**DATASET ENTRIES:**
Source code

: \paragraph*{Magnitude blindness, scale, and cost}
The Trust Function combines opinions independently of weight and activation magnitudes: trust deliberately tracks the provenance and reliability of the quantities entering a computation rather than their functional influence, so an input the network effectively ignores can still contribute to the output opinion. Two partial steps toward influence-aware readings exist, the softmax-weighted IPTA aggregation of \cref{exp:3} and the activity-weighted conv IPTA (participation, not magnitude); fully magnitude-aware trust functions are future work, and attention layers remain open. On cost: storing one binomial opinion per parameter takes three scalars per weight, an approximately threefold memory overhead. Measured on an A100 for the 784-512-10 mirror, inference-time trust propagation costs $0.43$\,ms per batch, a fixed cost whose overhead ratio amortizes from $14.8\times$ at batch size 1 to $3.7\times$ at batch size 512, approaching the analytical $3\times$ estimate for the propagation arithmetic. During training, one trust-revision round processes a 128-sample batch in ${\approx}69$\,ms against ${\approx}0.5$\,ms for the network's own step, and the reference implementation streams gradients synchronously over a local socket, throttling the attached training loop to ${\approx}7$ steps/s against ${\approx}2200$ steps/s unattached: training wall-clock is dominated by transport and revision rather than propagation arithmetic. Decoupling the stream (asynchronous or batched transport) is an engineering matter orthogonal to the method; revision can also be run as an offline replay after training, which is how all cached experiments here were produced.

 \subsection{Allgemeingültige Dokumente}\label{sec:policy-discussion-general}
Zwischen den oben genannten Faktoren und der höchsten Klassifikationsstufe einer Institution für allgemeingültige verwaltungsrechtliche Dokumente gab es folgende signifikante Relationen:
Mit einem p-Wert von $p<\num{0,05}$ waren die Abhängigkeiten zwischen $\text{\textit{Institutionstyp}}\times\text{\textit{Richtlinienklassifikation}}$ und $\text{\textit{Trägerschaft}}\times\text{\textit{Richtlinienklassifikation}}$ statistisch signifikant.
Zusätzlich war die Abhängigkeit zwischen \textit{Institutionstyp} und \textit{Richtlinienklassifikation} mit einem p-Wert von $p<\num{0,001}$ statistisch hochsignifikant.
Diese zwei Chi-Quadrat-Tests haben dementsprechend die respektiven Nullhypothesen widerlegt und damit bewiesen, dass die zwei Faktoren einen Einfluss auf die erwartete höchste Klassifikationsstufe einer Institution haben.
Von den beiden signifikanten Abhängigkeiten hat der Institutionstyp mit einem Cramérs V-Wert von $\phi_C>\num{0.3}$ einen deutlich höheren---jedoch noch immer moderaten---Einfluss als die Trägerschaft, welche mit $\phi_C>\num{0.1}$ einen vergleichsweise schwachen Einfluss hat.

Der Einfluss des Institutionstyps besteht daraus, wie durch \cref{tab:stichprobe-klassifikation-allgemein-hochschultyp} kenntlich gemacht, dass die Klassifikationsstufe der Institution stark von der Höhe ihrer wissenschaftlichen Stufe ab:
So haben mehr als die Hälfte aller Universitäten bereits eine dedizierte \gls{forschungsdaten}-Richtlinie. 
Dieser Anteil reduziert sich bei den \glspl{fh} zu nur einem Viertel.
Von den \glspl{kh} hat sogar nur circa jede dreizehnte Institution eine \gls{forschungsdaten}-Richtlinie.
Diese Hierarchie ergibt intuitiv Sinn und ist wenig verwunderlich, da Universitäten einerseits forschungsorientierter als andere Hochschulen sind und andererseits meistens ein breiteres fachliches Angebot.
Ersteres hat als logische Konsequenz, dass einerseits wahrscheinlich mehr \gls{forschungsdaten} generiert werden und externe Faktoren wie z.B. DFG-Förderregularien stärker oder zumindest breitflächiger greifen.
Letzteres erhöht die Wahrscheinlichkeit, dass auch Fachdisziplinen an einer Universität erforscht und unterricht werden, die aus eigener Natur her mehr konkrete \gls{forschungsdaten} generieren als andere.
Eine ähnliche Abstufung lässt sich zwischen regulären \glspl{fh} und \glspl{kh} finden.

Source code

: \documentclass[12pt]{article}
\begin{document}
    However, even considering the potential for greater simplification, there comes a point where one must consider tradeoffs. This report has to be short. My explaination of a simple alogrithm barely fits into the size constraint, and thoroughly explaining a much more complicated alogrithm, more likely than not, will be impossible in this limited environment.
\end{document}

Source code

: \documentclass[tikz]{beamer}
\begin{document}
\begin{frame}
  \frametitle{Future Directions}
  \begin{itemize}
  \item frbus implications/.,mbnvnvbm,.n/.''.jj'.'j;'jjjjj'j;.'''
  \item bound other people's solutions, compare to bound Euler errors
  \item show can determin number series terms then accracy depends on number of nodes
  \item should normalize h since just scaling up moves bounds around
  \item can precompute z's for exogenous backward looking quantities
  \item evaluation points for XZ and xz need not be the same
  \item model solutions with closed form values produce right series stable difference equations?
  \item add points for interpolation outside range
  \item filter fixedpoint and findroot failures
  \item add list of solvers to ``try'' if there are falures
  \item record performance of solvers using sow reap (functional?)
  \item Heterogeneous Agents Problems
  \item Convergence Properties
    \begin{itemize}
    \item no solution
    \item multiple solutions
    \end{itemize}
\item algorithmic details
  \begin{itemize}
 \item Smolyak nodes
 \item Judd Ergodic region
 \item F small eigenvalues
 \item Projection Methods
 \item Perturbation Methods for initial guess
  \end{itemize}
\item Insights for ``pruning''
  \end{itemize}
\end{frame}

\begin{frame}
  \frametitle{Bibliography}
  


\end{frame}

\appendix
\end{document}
--
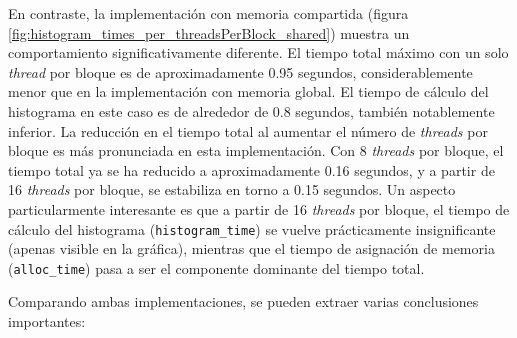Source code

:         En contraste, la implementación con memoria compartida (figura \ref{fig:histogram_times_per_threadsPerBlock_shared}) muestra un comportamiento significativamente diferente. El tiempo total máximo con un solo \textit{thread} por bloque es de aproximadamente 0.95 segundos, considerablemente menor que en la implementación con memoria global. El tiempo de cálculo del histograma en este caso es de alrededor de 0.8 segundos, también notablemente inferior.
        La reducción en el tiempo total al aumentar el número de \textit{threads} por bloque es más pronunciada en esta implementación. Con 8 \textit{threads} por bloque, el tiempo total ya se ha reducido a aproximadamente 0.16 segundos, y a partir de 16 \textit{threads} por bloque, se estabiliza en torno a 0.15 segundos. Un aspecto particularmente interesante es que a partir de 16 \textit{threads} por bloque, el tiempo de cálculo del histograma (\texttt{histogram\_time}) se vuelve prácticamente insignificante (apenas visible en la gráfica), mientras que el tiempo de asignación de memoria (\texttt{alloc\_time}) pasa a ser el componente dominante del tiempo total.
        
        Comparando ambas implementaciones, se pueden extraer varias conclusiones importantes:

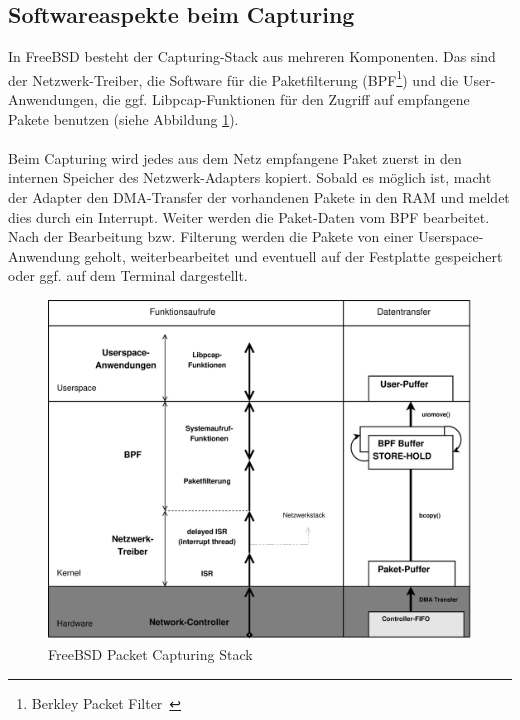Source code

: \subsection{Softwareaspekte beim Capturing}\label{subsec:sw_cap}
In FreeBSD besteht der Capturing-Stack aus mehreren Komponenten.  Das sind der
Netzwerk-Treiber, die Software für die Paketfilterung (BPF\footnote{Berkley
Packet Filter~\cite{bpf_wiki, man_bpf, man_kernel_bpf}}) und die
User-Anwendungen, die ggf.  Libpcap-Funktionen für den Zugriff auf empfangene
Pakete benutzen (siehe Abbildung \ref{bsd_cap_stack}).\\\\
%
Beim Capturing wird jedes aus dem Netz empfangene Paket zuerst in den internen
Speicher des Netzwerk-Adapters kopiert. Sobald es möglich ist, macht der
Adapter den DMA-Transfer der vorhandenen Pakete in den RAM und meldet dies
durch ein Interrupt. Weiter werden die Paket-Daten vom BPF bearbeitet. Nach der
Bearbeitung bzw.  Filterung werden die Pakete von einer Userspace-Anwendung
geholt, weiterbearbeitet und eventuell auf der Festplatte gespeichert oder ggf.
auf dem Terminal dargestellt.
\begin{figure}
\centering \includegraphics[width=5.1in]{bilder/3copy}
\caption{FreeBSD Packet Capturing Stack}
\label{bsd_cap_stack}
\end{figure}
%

**TASK DIRECTIONS:**
Beginning with the line containing "también notablemente inferior." and ending with the line containing "La reducción en", extract those lines exactly from the listing above, and only those.

**EXERCISE ANSWER:**
:         En contraste, la implementación con memoria compartida (figura \ref{fig:histogram_times_per_threadsPerBlock_shared}) muestra un comportamiento significativamente diferente. El tiempo total máximo con un solo \textit{thread} por bloque es de aproximadamente 0.95 segundos, considerablemente menor que en la implementación con memoria global. El tiempo de cálculo del histograma en este caso es de alrededor de 0.8 segundos, también notablemente inferior.
        La reducción en el tiempo total al aumentar el número de \textit{threads} por bloque es más pronunciada en esta implementación. Con 8 \textit{threads} por bloque, el tiempo total ya se ha reducido a aproximadamente 0.16 segundos, y a partir de 16 \textit{threads} por bloque, se estabiliza en torno a 0.15 segundos. Un aspecto particularmente interesante es que a partir de 16 \textit{threads} por bloque, el tiempo de cálculo del histograma (\texttt{histogram\_time}) se vuelve prácticamente insignificante (apenas visible en la gráfica), mientras que el tiempo de asignación de memoria (\texttt{alloc\_time}) pasa a ser el componente dominante del tiempo total.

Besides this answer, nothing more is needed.